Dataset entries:
=== Section Start ===

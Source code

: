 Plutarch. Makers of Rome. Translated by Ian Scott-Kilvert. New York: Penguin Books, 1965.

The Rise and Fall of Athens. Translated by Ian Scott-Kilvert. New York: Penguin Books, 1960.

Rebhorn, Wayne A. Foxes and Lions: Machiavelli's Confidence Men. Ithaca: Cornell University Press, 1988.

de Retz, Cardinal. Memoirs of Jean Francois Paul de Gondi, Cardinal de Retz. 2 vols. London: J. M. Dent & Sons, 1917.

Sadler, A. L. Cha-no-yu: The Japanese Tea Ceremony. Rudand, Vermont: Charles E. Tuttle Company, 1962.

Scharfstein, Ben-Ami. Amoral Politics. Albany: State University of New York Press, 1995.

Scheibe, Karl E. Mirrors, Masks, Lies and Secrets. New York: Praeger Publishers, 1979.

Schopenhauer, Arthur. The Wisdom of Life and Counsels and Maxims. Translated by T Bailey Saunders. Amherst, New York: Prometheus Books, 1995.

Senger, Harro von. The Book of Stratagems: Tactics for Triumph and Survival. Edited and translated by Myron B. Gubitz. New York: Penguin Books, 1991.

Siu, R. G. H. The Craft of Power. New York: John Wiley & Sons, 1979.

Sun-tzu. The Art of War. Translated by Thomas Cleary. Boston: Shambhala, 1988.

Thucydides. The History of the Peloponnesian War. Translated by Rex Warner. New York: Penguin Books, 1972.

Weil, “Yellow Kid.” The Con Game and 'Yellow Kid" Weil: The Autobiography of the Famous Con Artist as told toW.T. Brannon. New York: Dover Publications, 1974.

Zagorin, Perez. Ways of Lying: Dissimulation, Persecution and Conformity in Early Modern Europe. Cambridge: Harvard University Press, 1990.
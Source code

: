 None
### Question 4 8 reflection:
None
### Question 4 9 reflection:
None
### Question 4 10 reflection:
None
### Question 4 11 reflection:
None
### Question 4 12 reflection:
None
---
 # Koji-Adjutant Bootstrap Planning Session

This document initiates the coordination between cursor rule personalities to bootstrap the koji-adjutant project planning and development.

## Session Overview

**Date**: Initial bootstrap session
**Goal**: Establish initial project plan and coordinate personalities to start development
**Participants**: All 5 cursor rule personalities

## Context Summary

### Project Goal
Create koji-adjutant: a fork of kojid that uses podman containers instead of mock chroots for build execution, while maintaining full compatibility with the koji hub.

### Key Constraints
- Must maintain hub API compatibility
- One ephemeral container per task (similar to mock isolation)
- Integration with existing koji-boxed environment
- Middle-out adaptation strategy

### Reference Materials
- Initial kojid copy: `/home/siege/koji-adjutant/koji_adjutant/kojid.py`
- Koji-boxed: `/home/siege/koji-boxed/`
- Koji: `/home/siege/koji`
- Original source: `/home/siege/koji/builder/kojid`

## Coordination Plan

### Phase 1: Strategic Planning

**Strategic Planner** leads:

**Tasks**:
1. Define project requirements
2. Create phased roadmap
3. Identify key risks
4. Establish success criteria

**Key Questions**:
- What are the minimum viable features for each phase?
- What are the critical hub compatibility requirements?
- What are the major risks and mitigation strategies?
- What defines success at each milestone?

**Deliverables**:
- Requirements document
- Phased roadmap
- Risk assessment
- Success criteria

=== Section End ===

### EXERCISE AIM:
All lines above from the line with "- Initial kojid" through the line with "- What are the critical", both included, are to be set down exactly, with nothing else.

### ANSWER TO THE PROBLEM:
- Initial kojid copy: `/home/siege/koji-adjutant/koji_adjutant/kojid.py`
- Koji-boxed: `/home/siege/koji-boxed/`
- Koji: `/home/siege/koji`
- Original source: `/home/siege/koji/builder/kojid`

## Coordination Plan

### Phase 1: Strategic Planning

**Strategic Planner** leads:

**Tasks**:
1. Define project requirements
2. Create phased roadmap
3. Identify key risks
4. Establish success criteria

**Key Questions**:
- What are the minimum viable features for each phase?
- What are the critical hub compatibility requirements?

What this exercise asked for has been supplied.